:: Work item ::
Within the records below, reproduce without change the lines from the line that has "- [Ye olde style" through the line that has "## BREAK (10 minutes / 1:15)", and only those.

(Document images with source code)
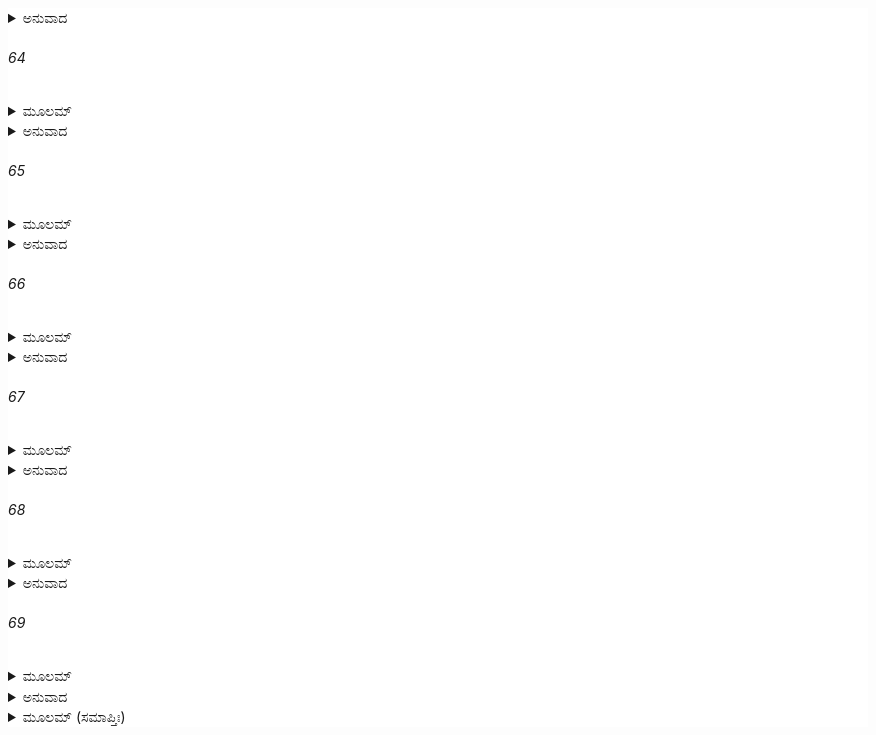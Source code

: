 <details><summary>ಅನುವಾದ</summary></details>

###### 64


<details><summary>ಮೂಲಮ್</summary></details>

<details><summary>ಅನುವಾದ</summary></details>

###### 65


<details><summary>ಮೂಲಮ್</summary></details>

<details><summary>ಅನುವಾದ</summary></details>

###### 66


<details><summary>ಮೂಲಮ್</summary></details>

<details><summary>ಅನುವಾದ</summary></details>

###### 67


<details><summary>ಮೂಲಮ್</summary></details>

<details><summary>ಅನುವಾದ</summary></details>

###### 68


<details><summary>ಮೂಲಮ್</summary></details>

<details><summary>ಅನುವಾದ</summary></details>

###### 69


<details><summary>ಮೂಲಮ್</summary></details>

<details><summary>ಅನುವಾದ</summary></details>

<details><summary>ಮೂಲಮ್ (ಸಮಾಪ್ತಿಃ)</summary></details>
* * *
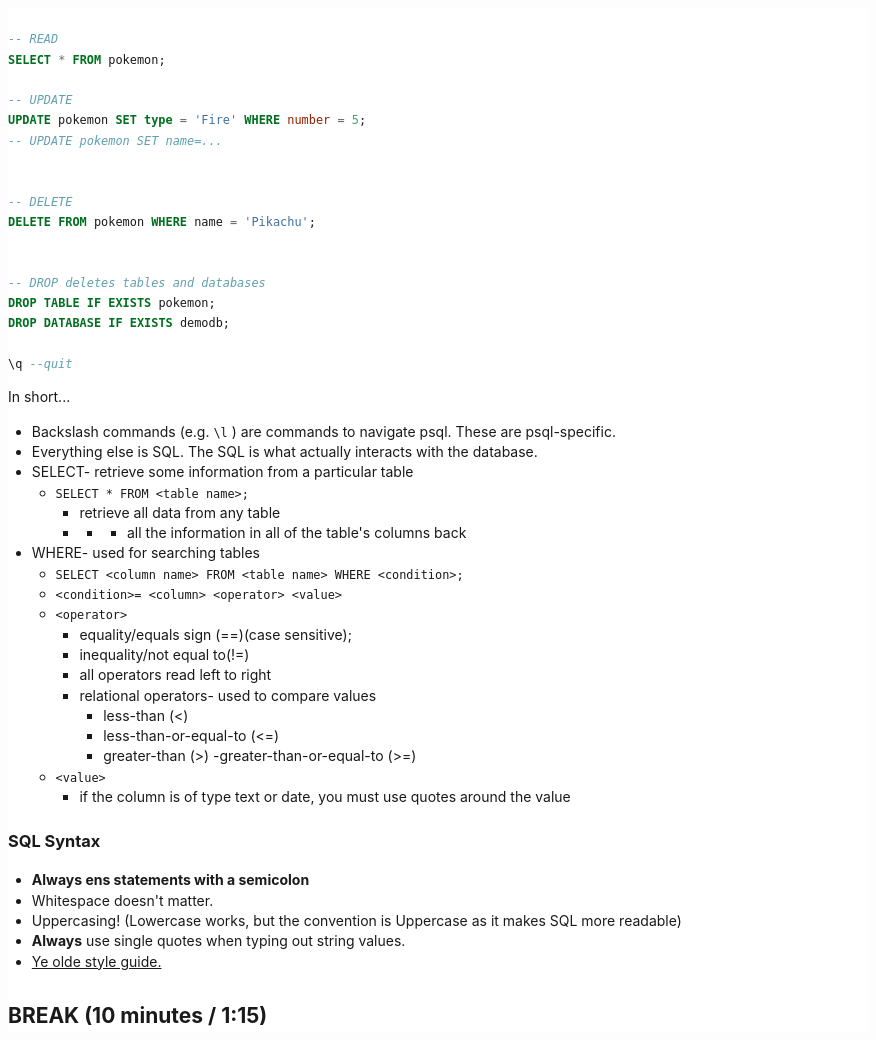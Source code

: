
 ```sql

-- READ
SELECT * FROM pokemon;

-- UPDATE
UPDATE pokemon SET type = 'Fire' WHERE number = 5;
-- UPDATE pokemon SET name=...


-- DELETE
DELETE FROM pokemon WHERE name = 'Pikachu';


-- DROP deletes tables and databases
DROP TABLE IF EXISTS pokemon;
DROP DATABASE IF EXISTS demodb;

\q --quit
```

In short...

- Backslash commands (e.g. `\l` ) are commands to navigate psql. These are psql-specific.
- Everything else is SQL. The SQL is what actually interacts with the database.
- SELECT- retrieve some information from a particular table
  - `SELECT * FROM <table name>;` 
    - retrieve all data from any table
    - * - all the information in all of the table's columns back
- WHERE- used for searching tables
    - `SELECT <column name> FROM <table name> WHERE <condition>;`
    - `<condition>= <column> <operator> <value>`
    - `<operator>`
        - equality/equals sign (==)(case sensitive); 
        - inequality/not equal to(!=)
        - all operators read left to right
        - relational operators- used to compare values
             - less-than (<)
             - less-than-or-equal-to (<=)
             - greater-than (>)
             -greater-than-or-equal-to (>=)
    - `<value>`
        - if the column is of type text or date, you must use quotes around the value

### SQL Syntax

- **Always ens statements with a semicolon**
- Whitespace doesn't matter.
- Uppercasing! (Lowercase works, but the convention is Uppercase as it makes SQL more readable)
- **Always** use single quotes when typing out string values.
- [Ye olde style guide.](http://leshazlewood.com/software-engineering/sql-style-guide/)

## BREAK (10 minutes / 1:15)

:: Response below ::
- [Ye olde style guide.](http://leshazlewood.com/software-engineering/sql-style-guide/)

## BREAK (10 minutes / 1:15)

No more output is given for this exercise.